_Action item_
Scan the data beneath this task and copy each line that includes "label".

═════ Data under study

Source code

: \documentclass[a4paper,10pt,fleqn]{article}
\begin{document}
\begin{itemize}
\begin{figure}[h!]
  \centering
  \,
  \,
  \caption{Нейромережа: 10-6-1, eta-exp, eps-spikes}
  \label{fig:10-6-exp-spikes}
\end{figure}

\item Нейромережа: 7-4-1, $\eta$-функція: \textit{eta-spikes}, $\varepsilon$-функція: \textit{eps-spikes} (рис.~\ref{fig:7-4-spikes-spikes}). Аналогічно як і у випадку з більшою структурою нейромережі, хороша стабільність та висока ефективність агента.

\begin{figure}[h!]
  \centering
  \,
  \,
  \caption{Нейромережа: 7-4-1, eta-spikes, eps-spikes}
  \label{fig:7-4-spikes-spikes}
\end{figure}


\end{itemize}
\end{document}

══════════

_Solution_
  \label{fig:10-6-exp-spikes}
  \label{fig:7-4-spikes-spikes}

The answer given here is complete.